Writing isn’t brain surgery, but it’s rare when someone adept at the latter is also so accomplished at the former. Searching for meaning and purpose in his life, Kalanithi pursued a doctorate in literature and had felt certain that he wouldn’t enter the field of medicine, in which his father and other members of his family excelled. “But I couldn’t let go of the question,” he writes, after realizing that his goals “didn’t quite fit in an English department.” “Where did biology, morality, literature and philosophy intersect?” So he decided to set aside his doctoral dissertation and belatedly prepare for medical school, which “would allow me a chance to find answers that are not in books, to find a different sort of sublime, to forge relationships with the suffering, and to keep following the question of what makes human life meaningful, even in the face of death and decay.” The author’s empathy undoubtedly made him an exceptional doctor, and the precision of his prose—as well as the moral purpose underscoring it—suggests that he could have written a good book on any subject he chose.
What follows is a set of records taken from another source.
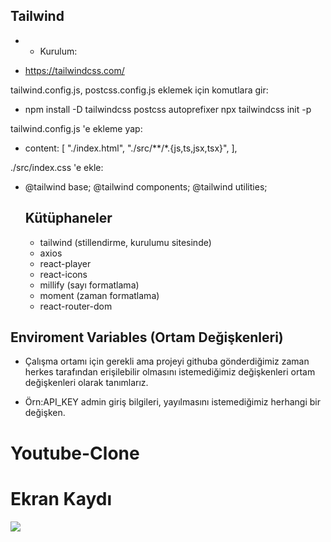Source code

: ## Tailwind

- - Kurulum:

- https://tailwindcss.com/

tailwind.config.js, postcss.config.js eklemek için komutlara gir:

- npm install -D tailwindcss postcss autoprefixer
  npx tailwindcss init -p

tailwind.config.js 'e ekleme yap:

- content: [
  "./index.html",
  "./src/**/*.{js,ts,jsx,tsx}",
  ],

./src/index.css 'e ekle:

- @tailwind base;
  @tailwind components;
  @tailwind utilities;

  ## Kütüphaneler

  - tailwind (stillendirme, kurulumu sitesinde)
  - axios
  - react-player
  - react-icons
  - millify (sayı formatlama)
  - moment (zaman formatlama)
  - react-router-dom

## Enviroment Variables (Ortam Değişkenleri)

- Çalışma ortamı için gerekli ama projeyi githuba gönderdiğimiz zaman herkes tarafından erişilebilir olmasını istemediğimiz değişkenleri ortam değişkenleri olarak tanımlarız.

- Örn:API_KEY admin giriş bilgileri, yayılmasını istemediğimiz herhangi bir değişken.

# Youtube-Clone

# Ekran Kaydı

![](youtube.gif)
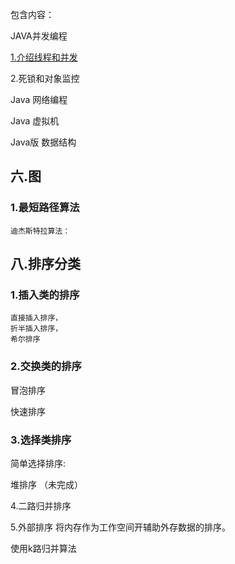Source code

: 
包含内容：


JAVA并发编程

[1.介绍线程和并发](https://github.com/luyizhizaio/java_concurrency/blob/master/doc/1.介绍线程和并发)

2.死锁和对象监控



Java 网络编程


Java 虚拟机


Java版 数据结构

## 六.图

### 1.最短路径算法
    迪杰斯特拉算法：

## 八.排序分类

### 1.插入类的排序

    直接插入排序，
    折半插入排序，
    希尔排序

### 2.交换类的排序

 冒泡排序

 快速排序

### 3.选择类排序

 简单选择排序:

 堆排序 （未完成）

 4.二路归并排序



5.外部排序
将内存作为工作空间开辅助外存数据的排序。

使用k路归并算法
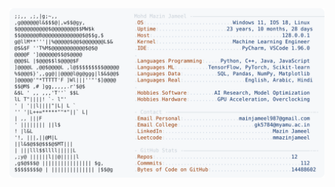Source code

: <picture>
  <source srcset="https://raw.githubusercontent.com/mmazinjameel/mmazinjameel/main/dark_mode.svg?v=1759522243" media="(prefers-color-scheme: dark)">
  <img src="https://raw.githubusercontent.com/mmazinjameel/mmazinjameel/main/light_mode.svg?v=1759522243">
</picture>
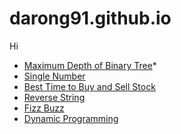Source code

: # darong91.github.io
Hi

* [Maximum Depth of Binary Tree](docs/algorithm/Maximum%20Depth%20of%20Binary%20Tree.md)* 
* [Single Number](docs/algorithm/Single%20Number.md)
* [Best Time to Buy and Sell Stock](docs/algorithm/Best%20Time%20to%20Buy%20and%20Sell%20Stock.md)
* [Reverse String](docs/algorithm/Reverse%20String.md)
* [Fizz Buzz](docs/algorithm/Fizz%20Buzz.md)
* [Dynamic Programming](docs/algorithm/Dynamic%20Programming.md)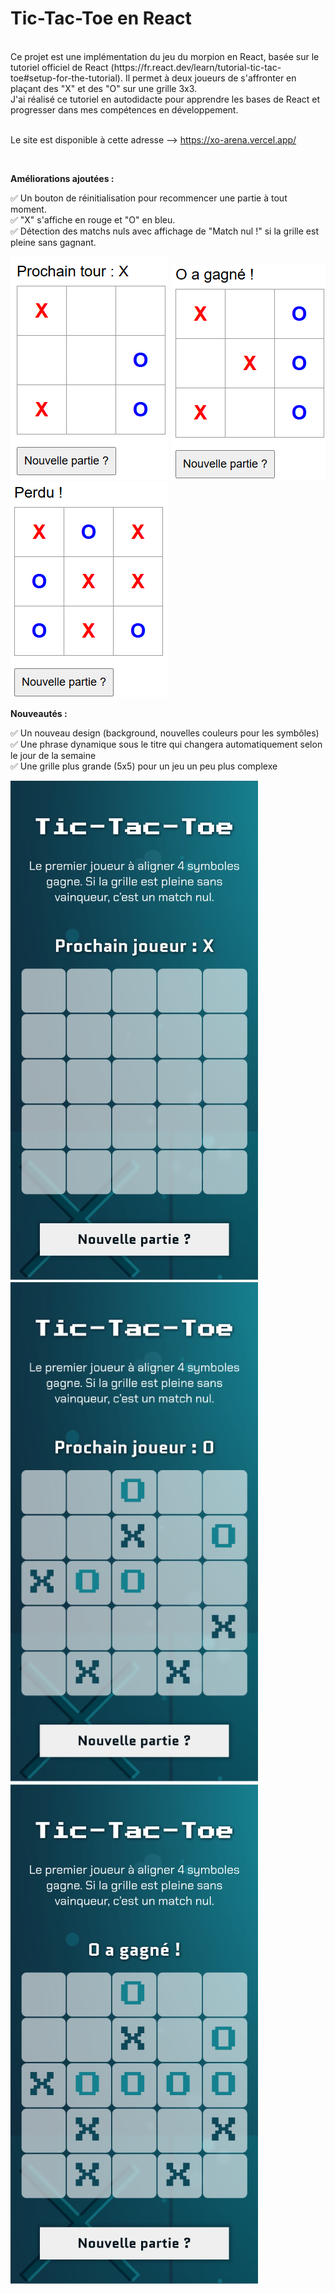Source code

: # Tic-Tac-Toe en React #
<br/>
Ce projet est une implémentation du jeu du morpion en React, basée sur le tutoriel officiel de React (https://fr.react.dev/learn/tutorial-tic-tac-toe#setup-for-the-tutorial). Il permet à deux joueurs de s'affronter en plaçant des "X" et des "O" sur une grille 3x3.
<br/>
J'ai réalisé ce tutoriel en autodidacte pour apprendre les bases de React et progresser dans mes compétences en développement.

<br/>

<br/>Le site est disponible à cette adresse --> https://xo-arena.vercel.app/

<br/>

**Améliorations ajoutées :**
<br/>

✅ Un bouton de réinitialisation pour recommencer une partie à tout moment.
<br/>
✅ "X" s'affiche en rouge et "O" en bleu.
<br/>
✅ Détection des matchs nuls avec affichage de "Match nul !" si la grille est pleine sans gagnant.


![Quelques captures d'écran du jeu](https://github.com/Anais-DZ/Tic_Tac_Toe/blob/main/tic_tac_toe.png)
![Quelques captures d'écran du jeu](https://github.com/Anais-DZ/Tic_Tac_Toe/blob/main/tic_tac_toe_gagnant.png)
![Quelques captures d'écran du jeu](https://github.com/Anais-DZ/Tic_Tac_Toe/blob/main/tic_tac_toe_perdant.png)


**Nouveautés :**
<br/>

✅ Un nouveau design (background, nouvelles couleurs pour les symbôles)
<br/>
✅ Une phrase dynamique sous le titre qui changera automatiquement selon le jour de la semaine
<br/>
✅ Une grille plus grande (5x5) pour un jeu un peu plus complexe
<br/>


![Quelques captures d'écran du jeu](https://github.com/Anais-DZ/Tic_Tac_Toe/blob/main/tictactoeimg.jpg)
![Quelques captures d'écran du jeu](https://github.com/Anais-DZ/Tic_Tac_Toe/blob/main/tictactoeimg2.jpg)
![Quelques captures d'écran du jeu](https://github.com/Anais-DZ/Tic_Tac_Toe/blob/main/tictactoe_gagnant.jpg)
Part of what makes this book so essential is the fact that it was written under a death sentence following the diagnosis that upended his life, just as he was preparing to end his residency and attract offers at the top of his profession. Kalanithi learned he might have 10 years to live or perhaps five. Should he return to neurosurgery (he could and did), or should he write (he also did)? Should he and his wife have a baby? They did, eight months before he died, which was less than two years after the original diagnosis. “The fact of death is unsettling,” he understates. “Yet there is no other way to live.”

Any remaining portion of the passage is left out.